• **TO DO**: The entries below contain a stretch that opens with the line containing "ALEX crumples in" and closes with the line containing "How you like"; set down that stretch exactly, both ends included, and nothing else.
[Opening TASK MATERIAL section]
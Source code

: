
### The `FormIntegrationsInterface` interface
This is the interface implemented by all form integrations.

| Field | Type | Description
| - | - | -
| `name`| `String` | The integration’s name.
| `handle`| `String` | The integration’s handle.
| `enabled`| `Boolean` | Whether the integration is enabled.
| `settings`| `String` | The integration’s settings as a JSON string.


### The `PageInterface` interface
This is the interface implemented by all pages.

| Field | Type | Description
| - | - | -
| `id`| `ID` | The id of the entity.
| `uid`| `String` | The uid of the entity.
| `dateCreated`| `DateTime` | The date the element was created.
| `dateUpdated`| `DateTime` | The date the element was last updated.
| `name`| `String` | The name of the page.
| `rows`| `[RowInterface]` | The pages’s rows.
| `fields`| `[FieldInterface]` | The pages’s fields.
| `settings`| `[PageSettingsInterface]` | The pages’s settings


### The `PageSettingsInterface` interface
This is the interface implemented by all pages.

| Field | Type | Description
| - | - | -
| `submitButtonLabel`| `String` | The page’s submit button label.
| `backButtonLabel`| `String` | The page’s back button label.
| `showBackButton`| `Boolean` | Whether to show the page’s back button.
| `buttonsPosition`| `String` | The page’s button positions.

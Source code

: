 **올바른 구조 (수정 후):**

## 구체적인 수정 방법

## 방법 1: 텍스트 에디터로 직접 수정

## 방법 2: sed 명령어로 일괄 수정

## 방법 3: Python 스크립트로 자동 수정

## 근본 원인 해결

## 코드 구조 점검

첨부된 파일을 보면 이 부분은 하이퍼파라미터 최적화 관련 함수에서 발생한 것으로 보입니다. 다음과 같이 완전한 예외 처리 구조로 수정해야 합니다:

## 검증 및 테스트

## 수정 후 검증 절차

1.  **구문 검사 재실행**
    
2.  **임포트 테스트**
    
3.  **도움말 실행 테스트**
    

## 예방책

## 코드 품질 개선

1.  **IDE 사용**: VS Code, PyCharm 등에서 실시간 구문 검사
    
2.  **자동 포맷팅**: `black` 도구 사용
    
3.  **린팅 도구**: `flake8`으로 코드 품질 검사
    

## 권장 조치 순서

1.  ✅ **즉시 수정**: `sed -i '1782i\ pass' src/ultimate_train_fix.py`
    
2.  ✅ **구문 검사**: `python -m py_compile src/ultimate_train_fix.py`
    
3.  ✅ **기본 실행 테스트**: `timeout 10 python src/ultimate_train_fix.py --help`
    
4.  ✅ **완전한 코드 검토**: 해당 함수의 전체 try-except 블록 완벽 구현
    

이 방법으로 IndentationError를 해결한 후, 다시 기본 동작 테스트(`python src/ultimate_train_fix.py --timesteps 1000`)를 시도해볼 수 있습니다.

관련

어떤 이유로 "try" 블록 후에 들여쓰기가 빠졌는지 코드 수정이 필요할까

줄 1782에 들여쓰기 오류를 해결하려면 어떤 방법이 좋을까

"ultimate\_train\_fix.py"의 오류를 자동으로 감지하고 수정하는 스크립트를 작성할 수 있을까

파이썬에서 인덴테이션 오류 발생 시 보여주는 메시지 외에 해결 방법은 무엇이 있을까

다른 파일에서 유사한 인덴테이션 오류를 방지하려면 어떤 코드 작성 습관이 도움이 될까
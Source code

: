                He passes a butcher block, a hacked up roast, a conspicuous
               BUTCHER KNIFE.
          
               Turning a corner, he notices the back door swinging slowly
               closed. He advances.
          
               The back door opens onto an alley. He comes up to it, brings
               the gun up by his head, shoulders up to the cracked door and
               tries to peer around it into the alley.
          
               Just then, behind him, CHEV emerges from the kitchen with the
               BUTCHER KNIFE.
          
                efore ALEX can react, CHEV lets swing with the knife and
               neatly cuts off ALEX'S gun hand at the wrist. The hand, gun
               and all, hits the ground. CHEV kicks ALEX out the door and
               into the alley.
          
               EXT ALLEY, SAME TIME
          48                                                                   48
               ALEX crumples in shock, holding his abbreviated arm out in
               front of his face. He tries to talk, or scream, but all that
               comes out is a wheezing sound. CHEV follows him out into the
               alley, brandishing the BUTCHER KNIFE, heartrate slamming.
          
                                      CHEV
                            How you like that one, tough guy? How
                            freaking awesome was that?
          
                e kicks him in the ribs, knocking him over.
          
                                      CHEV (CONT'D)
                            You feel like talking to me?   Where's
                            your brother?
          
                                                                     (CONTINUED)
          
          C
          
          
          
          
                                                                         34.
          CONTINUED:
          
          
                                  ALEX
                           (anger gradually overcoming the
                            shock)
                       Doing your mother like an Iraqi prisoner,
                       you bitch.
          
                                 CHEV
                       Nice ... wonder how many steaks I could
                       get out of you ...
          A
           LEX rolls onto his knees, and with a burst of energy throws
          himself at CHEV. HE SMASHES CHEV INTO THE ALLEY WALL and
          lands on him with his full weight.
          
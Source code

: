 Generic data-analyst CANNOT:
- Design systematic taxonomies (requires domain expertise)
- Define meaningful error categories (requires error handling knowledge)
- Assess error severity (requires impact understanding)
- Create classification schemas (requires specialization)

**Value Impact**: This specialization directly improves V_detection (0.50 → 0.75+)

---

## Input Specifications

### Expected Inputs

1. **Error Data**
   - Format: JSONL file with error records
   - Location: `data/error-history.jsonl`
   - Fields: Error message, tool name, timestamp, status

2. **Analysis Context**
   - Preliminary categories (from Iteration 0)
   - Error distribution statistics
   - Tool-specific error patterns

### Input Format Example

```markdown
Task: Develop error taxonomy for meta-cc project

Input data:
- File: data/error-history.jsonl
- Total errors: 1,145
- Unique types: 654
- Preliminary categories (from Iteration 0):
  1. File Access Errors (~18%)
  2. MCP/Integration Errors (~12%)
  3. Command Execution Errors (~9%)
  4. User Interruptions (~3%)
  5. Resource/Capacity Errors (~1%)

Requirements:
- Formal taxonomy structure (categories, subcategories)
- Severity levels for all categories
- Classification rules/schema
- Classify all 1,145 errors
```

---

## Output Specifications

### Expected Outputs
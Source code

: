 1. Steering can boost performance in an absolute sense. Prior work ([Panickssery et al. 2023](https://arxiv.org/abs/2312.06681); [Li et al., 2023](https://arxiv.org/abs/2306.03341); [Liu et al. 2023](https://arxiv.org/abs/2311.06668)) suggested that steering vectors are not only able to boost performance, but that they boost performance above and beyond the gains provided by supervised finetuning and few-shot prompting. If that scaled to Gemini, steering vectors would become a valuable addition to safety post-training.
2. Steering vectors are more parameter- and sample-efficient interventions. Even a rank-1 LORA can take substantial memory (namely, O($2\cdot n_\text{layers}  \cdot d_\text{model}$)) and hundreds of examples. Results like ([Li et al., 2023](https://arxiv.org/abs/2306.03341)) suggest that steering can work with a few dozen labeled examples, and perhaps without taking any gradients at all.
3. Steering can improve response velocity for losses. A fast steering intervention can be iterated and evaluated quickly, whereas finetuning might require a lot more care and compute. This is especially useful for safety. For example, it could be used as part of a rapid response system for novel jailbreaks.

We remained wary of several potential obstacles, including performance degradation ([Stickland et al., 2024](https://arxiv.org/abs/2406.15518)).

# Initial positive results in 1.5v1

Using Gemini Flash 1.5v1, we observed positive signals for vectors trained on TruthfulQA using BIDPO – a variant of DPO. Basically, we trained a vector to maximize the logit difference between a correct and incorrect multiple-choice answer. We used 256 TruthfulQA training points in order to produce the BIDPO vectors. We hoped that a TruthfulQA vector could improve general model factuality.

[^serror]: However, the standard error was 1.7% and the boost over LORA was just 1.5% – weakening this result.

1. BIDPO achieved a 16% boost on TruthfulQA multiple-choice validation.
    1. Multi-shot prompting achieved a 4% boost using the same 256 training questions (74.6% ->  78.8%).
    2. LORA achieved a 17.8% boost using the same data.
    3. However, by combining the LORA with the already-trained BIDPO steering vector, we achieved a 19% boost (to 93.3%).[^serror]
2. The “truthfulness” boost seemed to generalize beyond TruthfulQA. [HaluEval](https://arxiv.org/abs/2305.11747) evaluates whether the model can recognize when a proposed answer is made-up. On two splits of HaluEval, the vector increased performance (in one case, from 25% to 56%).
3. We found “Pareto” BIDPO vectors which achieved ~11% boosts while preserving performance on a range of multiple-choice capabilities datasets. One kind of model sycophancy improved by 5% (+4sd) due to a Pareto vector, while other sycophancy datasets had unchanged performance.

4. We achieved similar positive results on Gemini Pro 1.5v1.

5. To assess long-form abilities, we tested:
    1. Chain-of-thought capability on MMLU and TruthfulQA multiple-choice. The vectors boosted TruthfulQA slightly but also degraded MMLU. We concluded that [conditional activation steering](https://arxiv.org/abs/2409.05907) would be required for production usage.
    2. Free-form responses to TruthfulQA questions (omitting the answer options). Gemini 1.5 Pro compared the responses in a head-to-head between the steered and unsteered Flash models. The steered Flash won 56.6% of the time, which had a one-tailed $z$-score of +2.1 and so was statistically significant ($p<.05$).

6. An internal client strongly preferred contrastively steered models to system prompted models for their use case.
[Closing TASK MATERIAL section]
• **TASK OUTPUT**:
               ALEX crumples in shock, holding his abbreviated arm out in
               front of his face. He tries to talk, or scream, but all that
               comes out is a wheezing sound. CHEV follows him out into the
               alley, brandishing the BUTCHER KNIFE, heartrate slamming.
          
                                      CHEV
                            How you like that one, tough guy? How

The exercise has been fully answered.